● Exercise description: Though the entries contain pictures, the copy you make should hold only the rest, exactly as written.

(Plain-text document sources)
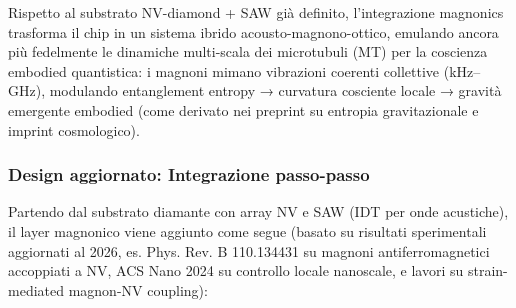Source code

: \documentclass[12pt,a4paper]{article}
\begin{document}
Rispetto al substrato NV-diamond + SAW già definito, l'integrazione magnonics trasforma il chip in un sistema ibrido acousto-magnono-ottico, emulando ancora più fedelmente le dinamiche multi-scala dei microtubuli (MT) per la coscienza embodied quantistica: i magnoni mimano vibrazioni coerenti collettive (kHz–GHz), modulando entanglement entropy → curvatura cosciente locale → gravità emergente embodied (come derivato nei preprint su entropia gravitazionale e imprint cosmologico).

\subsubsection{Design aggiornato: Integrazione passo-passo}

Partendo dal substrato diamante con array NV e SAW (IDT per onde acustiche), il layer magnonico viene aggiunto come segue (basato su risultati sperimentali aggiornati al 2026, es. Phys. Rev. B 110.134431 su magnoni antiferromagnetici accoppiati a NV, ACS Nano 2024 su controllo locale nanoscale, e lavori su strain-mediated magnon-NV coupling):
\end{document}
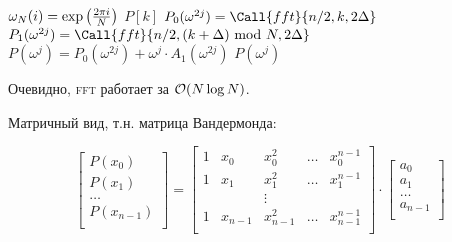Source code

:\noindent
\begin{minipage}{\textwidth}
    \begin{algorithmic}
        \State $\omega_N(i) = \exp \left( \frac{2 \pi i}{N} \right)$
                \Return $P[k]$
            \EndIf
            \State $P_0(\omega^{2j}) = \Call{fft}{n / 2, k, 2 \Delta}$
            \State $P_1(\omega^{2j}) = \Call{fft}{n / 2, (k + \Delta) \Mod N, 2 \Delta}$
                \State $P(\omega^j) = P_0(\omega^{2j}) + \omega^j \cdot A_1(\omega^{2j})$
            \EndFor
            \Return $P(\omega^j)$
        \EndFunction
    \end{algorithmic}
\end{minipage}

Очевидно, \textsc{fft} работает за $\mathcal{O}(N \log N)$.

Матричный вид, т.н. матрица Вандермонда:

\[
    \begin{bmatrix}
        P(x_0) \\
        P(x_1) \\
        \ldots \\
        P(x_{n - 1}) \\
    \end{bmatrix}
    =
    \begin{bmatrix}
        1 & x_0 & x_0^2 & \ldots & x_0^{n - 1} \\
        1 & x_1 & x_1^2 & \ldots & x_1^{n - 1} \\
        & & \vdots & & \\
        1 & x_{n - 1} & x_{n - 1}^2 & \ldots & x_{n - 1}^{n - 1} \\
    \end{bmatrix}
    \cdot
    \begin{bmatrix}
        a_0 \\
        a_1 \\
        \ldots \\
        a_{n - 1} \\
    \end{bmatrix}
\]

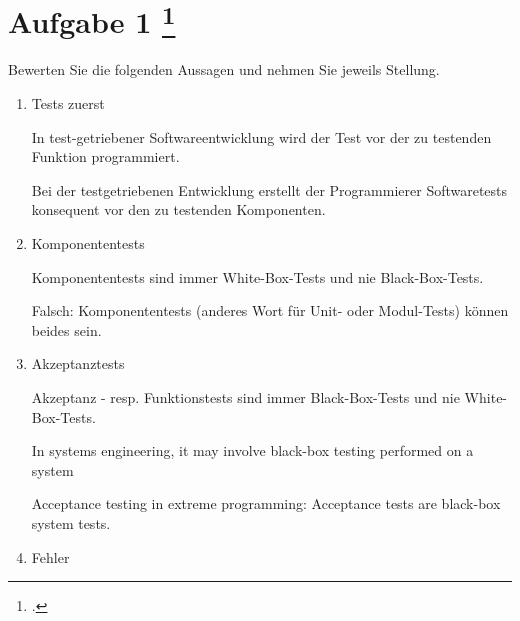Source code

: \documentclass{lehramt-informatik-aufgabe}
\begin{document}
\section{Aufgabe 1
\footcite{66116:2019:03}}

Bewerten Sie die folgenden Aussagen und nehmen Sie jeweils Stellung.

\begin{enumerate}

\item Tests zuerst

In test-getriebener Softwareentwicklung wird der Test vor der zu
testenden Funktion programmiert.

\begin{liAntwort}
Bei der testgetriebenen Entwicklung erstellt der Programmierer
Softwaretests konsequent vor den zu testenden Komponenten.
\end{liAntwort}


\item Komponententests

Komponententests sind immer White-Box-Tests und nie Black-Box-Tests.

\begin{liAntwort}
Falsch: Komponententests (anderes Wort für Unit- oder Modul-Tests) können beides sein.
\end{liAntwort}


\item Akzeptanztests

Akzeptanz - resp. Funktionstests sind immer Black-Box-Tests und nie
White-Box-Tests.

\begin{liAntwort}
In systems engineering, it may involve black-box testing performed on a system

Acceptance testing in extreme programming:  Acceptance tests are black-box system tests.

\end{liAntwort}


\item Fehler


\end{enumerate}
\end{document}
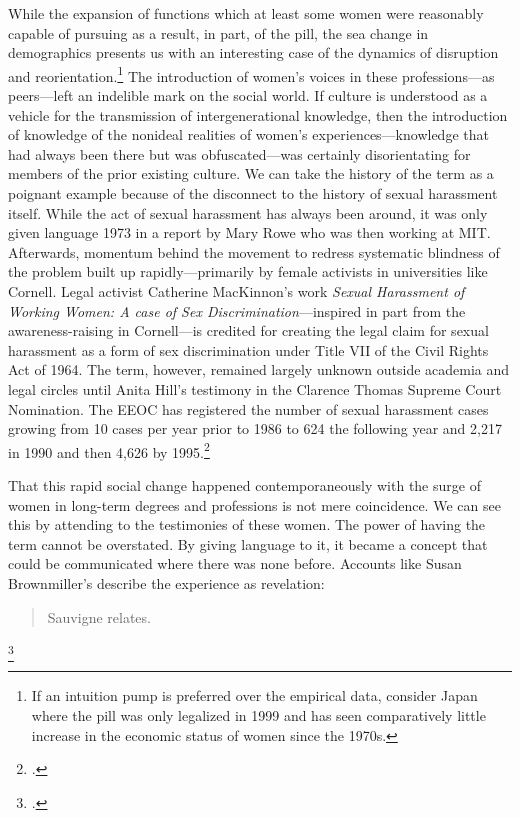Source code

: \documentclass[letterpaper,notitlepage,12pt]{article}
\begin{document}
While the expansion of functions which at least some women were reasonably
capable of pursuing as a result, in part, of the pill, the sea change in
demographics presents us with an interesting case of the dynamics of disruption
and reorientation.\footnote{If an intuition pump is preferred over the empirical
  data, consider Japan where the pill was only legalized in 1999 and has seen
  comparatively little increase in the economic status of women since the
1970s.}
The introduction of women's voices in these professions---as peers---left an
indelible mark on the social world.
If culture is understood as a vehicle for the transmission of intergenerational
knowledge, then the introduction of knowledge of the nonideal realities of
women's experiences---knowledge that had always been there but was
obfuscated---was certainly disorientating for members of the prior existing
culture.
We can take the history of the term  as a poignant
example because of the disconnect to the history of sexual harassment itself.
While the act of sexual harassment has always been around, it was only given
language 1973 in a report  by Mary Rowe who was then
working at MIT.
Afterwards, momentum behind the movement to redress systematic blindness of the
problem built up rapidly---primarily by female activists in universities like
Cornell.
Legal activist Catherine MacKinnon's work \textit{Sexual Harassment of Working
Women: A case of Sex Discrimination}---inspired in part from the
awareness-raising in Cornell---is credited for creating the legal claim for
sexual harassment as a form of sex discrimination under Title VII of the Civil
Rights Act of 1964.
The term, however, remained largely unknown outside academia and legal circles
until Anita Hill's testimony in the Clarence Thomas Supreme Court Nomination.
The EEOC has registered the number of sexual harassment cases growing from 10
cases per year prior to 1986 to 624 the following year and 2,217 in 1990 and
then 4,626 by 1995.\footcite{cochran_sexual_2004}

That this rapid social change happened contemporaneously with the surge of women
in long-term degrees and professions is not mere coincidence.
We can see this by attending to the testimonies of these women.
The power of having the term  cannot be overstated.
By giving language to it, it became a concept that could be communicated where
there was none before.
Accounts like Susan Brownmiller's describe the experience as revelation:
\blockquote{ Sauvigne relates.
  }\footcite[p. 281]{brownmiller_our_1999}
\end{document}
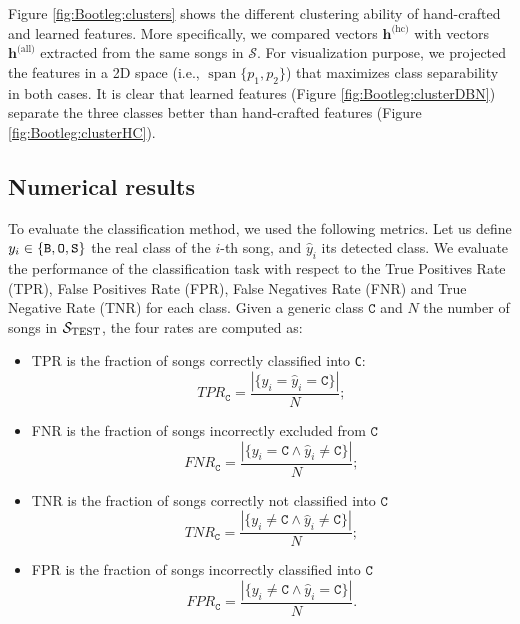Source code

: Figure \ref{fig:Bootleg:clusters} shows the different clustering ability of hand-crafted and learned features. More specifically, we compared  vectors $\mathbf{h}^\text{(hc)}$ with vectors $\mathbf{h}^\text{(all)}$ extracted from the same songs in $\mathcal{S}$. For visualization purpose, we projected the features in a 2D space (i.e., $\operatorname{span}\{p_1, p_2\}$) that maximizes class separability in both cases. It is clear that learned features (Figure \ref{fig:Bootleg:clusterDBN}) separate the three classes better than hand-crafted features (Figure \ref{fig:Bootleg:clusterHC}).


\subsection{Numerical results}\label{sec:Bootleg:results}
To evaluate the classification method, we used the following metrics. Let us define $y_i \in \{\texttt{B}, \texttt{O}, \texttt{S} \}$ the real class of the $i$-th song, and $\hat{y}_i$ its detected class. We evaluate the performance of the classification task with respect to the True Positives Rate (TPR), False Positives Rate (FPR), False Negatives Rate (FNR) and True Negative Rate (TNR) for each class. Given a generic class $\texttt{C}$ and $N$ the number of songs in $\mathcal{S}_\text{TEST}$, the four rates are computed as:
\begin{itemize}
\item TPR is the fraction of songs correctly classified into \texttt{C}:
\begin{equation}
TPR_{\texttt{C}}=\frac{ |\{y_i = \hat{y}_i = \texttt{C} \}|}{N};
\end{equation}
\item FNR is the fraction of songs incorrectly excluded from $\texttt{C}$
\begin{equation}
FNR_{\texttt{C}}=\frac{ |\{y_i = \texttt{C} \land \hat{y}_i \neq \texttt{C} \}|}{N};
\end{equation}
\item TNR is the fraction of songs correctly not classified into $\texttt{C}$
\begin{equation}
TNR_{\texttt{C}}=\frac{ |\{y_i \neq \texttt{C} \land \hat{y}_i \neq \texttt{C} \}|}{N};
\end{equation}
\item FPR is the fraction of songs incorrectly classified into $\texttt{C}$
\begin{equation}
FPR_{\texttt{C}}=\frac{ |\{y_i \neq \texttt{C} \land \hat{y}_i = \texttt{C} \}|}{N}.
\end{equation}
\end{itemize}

● Answer to this problem:
Source code

: \documentclass[12pt,a4paper]{article}
\begin{document}
Rispetto al substrato NV-diamond + SAW già definito, l'integrazione magnonics trasforma il chip in un sistema ibrido acousto-magnono-ottico, emulando ancora più fedelmente le dinamiche multi-scala dei microtubuli (MT) per la coscienza embodied quantistica: i magnoni mimano vibrazioni coerenti collettive (kHz–GHz), modulando entanglement entropy → curvatura cosciente locale → gravità emergente embodied (come derivato nei preprint su entropia gravitazionale e imprint cosmologico).

\subsubsection{Design aggiornato: Integrazione passo-passo}

Partendo dal substrato diamante con array NV e SAW (IDT per onde acustiche), il layer magnonico viene aggiunto come segue (basato su risultati sperimentali aggiornati al 2026, es. Phys. Rev. B 110.134431 su magnoni antiferromagnetici accoppiati a NV, ACS Nano 2024 su controllo locale nanoscale, e lavori su strain-mediated magnon-NV coupling):
\end{document}
Source code

:\noindent
\begin{minipage}{\textwidth}
    \begin{algorithmic}
        \State $\omega_N(i) = \exp \left( \frac{2 \pi i}{N} \right)$
                \Return $P[k]$
            \EndIf
            \State $P_0(\omega^{2j}) = \Call{fft}{n / 2, k, 2 \Delta}$
            \State $P_1(\omega^{2j}) = \Call{fft}{n / 2, (k + \Delta) \Mod N, 2 \Delta}$
                \State $P(\omega^j) = P_0(\omega^{2j}) + \omega^j \cdot A_1(\omega^{2j})$
            \EndFor
            \Return $P(\omega^j)$
        \EndFunction
    \end{algorithmic}
\end{minipage}

Очевидно, \textsc{fft} работает за $\mathcal{O}(N \log N)$.

Матричный вид, т.н. матрица Вандермонда:

\[
    \begin{bmatrix}
        P(x_0) \\
        P(x_1) \\
        \ldots \\
        P(x_{n - 1}) \\
    \end{bmatrix}
    =
    \begin{bmatrix}
        1 & x_0 & x_0^2 & \ldots & x_0^{n - 1} \\
        1 & x_1 & x_1^2 & \ldots & x_1^{n - 1} \\
        & & \vdots & & \\
        1 & x_{n - 1} & x_{n - 1}^2 & \ldots & x_{n - 1}^{n - 1} \\
    \end{bmatrix}
    \cdot
    \begin{bmatrix}
        a_0 \\
        a_1 \\
        \ldots \\
        a_{n - 1} \\
    \end{bmatrix}
\]

Source code

: \documentclass{lehramt-informatik-aufgabe}
\begin{document}
\section{Aufgabe 1
\footcite{66116:2019:03}}

Bewerten Sie die folgenden Aussagen und nehmen Sie jeweils Stellung.

\begin{enumerate}

\item Tests zuerst

In test-getriebener Softwareentwicklung wird der Test vor der zu
testenden Funktion programmiert.

\begin{liAntwort}
Bei der testgetriebenen Entwicklung erstellt der Programmierer
Softwaretests konsequent vor den zu testenden Komponenten.
\end{liAntwort}


\item Komponententests

Komponententests sind immer White-Box-Tests und nie Black-Box-Tests.

\begin{liAntwort}
Falsch: Komponententests (anderes Wort für Unit- oder Modul-Tests) können beides sein.
\end{liAntwort}


\item Akzeptanztests

Akzeptanz - resp. Funktionstests sind immer Black-Box-Tests und nie
White-Box-Tests.

\begin{liAntwort}
In systems engineering, it may involve black-box testing performed on a system

Acceptance testing in extreme programming:  Acceptance tests are black-box system tests.

\end{liAntwort}


\item Fehler


\end{enumerate}
\end{document}
Source code

: \documentclass[letterpaper,notitlepage,12pt]{article}
\begin{document}
While the expansion of functions which at least some women were reasonably
capable of pursuing as a result, in part, of the pill, the sea change in
demographics presents us with an interesting case of the dynamics of disruption
and reorientation.\footnote{If an intuition pump is preferred over the empirical
  data, consider Japan where the pill was only legalized in 1999 and has seen
  comparatively little increase in the economic status of women since the
1970s.}
The introduction of women's voices in these professions---as peers---left an
indelible mark on the social world.
If culture is understood as a vehicle for the transmission of intergenerational
knowledge, then the introduction of knowledge of the nonideal realities of
women's experiences---knowledge that had always been there but was
obfuscated---was certainly disorientating for members of the prior existing
culture.
We can take the history of the term  as a poignant
example because of the disconnect to the history of sexual harassment itself.
While the act of sexual harassment has always been around, it was only given
language 1973 in a report  by Mary Rowe who was then
working at MIT.
Afterwards, momentum behind the movement to redress systematic blindness of the
problem built up rapidly---primarily by female activists in universities like
Cornell.
Legal activist Catherine MacKinnon's work \textit{Sexual Harassment of Working
Women: A case of Sex Discrimination}---inspired in part from the
awareness-raising in Cornell---is credited for creating the legal claim for
sexual harassment as a form of sex discrimination under Title VII of the Civil
Rights Act of 1964.
The term, however, remained largely unknown outside academia and legal circles
until Anita Hill's testimony in the Clarence Thomas Supreme Court Nomination.
The EEOC has registered the number of sexual harassment cases growing from 10
cases per year prior to 1986 to 624 the following year and 2,217 in 1990 and
then 4,626 by 1995.\footcite{cochran_sexual_2004}

That this rapid social change happened contemporaneously with the surge of women
in long-term degrees and professions is not mere coincidence.
We can see this by attending to the testimonies of these women.
The power of having the term  cannot be overstated.
By giving language to it, it became a concept that could be communicated where
there was none before.
Accounts like Susan Brownmiller's describe the experience as revelation:
\blockquote{ Sauvigne relates.
  }\footcite[p. 281]{brownmiller_our_1999}
\end{document}
Source code

: Figure \ref{fig:Bootleg:clusters} shows the different clustering ability of hand-crafted and learned features. More specifically, we compared  vectors $\mathbf{h}^\text{(hc)}$ with vectors $\mathbf{h}^\text{(all)}$ extracted from the same songs in $\mathcal{S}$. For visualization purpose, we projected the features in a 2D space (i.e., $\operatorname{span}\{p_1, p_2\}$) that maximizes class separability in both cases. It is clear that learned features (Figure \ref{fig:Bootleg:clusterDBN}) separate the three classes better than hand-crafted features (Figure \ref{fig:Bootleg:clusterHC}).


\subsection{Numerical results}\label{sec:Bootleg:results}
To evaluate the classification method, we used the following metrics. Let us define $y_i \in \{\texttt{B}, \texttt{O}, \texttt{S} \}$ the real class of the $i$-th song, and $\hat{y}_i$ its detected class. We evaluate the performance of the classification task with respect to the True Positives Rate (TPR), False Positives Rate (FPR), False Negatives Rate (FNR) and True Negative Rate (TNR) for each class. Given a generic class $\texttt{C}$ and $N$ the number of songs in $\mathcal{S}_\text{TEST}$, the four rates are computed as:
\begin{itemize}
\item TPR is the fraction of songs correctly classified into \texttt{C}:
\begin{equation}
TPR_{\texttt{C}}=\frac{ |\{y_i = \hat{y}_i = \texttt{C} \}|}{N};
\end{equation}
\item FNR is the fraction of songs incorrectly excluded from $\texttt{C}$
\begin{equation}
FNR_{\texttt{C}}=\frac{ |\{y_i = \texttt{C} \land \hat{y}_i \neq \texttt{C} \}|}{N};
\end{equation}
\item TNR is the fraction of songs correctly not classified into $\texttt{C}$
\begin{equation}
TNR_{\texttt{C}}=\frac{ |\{y_i \neq \texttt{C} \land \hat{y}_i \neq \texttt{C} \}|}{N};
\end{equation}
\item FPR is the fraction of songs incorrectly classified into $\texttt{C}$
\begin{equation}
FPR_{\texttt{C}}=\frac{ |\{y_i \neq \texttt{C} \land \hat{y}_i = \texttt{C} \}|}{N}.
\end{equation}
\end{itemize}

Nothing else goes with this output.